START Records to process

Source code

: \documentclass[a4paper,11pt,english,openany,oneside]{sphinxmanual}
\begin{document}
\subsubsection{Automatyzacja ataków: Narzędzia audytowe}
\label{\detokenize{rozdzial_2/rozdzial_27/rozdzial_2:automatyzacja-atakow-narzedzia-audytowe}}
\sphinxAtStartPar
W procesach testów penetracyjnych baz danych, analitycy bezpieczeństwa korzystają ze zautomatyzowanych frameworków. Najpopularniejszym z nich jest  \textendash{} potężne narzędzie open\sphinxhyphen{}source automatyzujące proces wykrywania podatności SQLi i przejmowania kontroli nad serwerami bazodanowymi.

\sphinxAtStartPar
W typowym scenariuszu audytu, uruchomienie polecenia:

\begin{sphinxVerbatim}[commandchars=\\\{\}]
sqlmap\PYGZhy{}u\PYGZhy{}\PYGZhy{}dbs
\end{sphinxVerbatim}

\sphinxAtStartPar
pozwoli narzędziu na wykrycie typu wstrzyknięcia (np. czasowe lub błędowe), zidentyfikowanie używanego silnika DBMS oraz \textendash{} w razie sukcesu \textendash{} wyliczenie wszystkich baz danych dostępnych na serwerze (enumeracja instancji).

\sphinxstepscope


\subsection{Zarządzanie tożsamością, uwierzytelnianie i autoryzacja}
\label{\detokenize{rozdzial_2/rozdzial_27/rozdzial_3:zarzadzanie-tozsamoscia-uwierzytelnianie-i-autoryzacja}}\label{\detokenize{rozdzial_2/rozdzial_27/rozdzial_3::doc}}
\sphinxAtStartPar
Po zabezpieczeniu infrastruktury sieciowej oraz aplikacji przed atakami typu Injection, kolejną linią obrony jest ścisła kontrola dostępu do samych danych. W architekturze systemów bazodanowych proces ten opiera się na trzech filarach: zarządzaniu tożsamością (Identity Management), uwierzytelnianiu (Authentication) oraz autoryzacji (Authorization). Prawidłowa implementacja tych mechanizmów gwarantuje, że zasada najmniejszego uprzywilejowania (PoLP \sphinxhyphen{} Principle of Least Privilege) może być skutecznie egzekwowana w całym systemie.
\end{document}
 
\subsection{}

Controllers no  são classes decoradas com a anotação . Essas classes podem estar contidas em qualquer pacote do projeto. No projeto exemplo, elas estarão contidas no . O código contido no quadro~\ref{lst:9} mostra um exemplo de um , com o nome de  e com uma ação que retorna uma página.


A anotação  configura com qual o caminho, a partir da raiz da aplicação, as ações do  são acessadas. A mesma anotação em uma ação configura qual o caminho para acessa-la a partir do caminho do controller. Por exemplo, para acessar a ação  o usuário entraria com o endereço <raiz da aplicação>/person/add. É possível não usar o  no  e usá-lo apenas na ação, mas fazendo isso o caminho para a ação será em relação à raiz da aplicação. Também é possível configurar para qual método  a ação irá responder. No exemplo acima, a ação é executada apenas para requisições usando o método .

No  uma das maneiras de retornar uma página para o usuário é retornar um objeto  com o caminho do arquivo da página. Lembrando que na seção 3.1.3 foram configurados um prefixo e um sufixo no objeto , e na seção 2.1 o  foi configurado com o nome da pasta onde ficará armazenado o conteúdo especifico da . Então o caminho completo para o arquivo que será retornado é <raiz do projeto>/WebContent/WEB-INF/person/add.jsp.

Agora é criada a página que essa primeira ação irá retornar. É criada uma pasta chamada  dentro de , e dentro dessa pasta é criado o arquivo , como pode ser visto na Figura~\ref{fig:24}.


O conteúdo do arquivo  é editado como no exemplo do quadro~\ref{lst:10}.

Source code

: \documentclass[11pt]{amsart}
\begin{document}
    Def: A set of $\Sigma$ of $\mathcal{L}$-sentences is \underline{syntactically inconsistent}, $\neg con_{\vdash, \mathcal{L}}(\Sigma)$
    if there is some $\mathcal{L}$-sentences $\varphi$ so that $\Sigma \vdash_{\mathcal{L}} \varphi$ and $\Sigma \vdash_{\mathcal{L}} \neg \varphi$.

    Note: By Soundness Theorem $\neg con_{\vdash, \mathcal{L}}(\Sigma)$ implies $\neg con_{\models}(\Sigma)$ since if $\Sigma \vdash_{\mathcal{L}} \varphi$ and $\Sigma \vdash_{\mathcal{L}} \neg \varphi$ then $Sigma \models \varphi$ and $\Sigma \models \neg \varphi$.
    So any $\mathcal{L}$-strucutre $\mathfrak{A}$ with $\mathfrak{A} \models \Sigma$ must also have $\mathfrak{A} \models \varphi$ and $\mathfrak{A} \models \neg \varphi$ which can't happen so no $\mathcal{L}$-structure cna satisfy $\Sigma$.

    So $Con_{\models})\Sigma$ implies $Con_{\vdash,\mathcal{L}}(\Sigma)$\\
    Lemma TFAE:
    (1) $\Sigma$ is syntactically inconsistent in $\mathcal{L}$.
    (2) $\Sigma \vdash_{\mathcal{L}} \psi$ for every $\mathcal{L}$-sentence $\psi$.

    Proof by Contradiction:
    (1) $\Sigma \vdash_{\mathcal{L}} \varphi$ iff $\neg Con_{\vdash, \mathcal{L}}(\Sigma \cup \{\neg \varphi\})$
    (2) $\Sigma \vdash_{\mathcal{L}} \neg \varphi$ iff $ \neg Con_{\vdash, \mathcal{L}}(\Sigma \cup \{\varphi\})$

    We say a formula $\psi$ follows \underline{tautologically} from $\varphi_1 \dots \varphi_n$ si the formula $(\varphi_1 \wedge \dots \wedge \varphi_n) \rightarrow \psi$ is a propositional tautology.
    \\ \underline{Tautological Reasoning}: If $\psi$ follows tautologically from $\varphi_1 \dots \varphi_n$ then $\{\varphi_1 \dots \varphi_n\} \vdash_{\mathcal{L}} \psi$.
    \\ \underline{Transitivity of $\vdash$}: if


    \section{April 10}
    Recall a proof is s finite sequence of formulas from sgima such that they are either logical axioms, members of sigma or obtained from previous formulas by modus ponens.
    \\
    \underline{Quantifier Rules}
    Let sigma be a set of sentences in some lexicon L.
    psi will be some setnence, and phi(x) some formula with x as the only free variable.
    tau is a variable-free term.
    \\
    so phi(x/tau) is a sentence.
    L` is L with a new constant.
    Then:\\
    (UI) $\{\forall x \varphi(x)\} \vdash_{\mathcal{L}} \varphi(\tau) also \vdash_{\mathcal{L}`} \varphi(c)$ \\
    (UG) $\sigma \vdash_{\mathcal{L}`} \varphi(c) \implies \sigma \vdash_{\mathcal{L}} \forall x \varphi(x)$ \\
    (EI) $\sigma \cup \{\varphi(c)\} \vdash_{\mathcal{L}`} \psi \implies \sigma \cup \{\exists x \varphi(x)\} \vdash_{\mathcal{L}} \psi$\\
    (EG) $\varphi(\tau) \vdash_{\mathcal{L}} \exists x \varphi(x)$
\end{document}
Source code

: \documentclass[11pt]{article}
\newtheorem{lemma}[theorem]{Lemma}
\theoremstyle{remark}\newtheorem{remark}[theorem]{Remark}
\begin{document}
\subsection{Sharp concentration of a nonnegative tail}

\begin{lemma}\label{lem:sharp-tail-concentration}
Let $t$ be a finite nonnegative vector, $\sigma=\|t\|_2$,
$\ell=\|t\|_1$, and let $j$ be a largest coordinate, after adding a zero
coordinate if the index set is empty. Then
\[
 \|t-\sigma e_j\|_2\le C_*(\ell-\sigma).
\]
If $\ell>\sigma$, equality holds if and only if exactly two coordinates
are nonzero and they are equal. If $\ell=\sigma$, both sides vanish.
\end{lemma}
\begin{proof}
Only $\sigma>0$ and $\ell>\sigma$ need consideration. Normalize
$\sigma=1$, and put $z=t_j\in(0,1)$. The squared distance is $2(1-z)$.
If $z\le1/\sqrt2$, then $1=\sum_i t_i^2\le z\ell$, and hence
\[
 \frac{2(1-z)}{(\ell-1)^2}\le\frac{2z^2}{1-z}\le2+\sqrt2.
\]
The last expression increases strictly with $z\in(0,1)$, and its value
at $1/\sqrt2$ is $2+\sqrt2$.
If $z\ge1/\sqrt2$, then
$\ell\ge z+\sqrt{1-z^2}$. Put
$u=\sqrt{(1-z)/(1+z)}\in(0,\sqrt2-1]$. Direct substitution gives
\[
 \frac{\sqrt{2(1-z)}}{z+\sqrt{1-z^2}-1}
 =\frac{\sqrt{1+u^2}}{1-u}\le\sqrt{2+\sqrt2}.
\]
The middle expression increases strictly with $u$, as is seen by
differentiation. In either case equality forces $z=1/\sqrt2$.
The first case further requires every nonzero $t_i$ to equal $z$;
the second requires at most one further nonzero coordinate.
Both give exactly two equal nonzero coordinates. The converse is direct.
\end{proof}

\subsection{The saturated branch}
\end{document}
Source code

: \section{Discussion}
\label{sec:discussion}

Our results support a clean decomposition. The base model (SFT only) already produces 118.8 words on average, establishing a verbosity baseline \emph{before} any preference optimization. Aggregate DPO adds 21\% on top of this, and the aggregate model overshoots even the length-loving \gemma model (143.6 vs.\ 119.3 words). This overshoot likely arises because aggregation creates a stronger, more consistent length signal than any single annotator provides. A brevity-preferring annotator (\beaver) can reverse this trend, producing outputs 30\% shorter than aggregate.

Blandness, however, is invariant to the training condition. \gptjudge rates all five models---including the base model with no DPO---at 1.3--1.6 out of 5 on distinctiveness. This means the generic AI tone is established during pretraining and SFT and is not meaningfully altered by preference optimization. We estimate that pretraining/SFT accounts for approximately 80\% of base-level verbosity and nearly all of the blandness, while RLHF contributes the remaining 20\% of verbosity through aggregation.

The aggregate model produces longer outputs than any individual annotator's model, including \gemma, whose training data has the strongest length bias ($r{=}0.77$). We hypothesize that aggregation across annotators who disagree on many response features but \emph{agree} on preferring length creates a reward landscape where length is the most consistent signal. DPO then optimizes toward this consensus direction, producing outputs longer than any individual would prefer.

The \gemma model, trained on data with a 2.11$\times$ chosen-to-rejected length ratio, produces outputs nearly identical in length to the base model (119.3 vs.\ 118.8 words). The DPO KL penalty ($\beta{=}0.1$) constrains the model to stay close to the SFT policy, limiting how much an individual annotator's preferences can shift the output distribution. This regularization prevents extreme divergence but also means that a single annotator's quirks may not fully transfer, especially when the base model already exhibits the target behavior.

END Records to process

- _What you need to do_: An exact copy of the lines above between the line holding "concentration of a" and the line holding "The first case", inclusive, is the whole answer.

- _The completed task_:
\subsection{Sharp concentration of a nonnegative tail}

\begin{lemma}\label{lem:sharp-tail-concentration}
Let $t$ be a finite nonnegative vector, $\sigma=\|t\|_2$,
$\ell=\|t\|_1$, and let $j$ be a largest coordinate, after adding a zero
coordinate if the index set is empty. Then
\[
 \|t-\sigma e_j\|_2\le C_*(\ell-\sigma).
\]
If $\ell>\sigma$, equality holds if and only if exactly two coordinates
are nonzero and they are equal. If $\ell=\sigma$, both sides vanish.
\end{lemma}
\begin{proof}
Only $\sigma>0$ and $\ell>\sigma$ need consideration. Normalize
$\sigma=1$, and put $z=t_j\in(0,1)$. The squared distance is $2(1-z)$.
If $z\le1/\sqrt2$, then $1=\sum_i t_i^2\le z\ell$, and hence
\[
 \frac{2(1-z)}{(\ell-1)^2}\le\frac{2z^2}{1-z}\le2+\sqrt2.
\]
The last expression increases strictly with $z\in(0,1)$, and its value
at $1/\sqrt2$ is $2+\sqrt2$.
If $z\ge1/\sqrt2$, then
$\ell\ge z+\sqrt{1-z^2}$. Put
$u=\sqrt{(1-z)/(1+z)}\in(0,\sqrt2-1]$. Direct substitution gives
\[
 \frac{\sqrt{2(1-z)}}{z+\sqrt{1-z^2}-1}
 =\frac{\sqrt{1+u^2}}{1-u}\le\sqrt{2+\sqrt2}.
\]
The middle expression increases strictly with $u$, as is seen by
differentiation. In either case equality forces $z=1/\sqrt2$.
The first case further requires every nonzero $t_i$ to equal $z$;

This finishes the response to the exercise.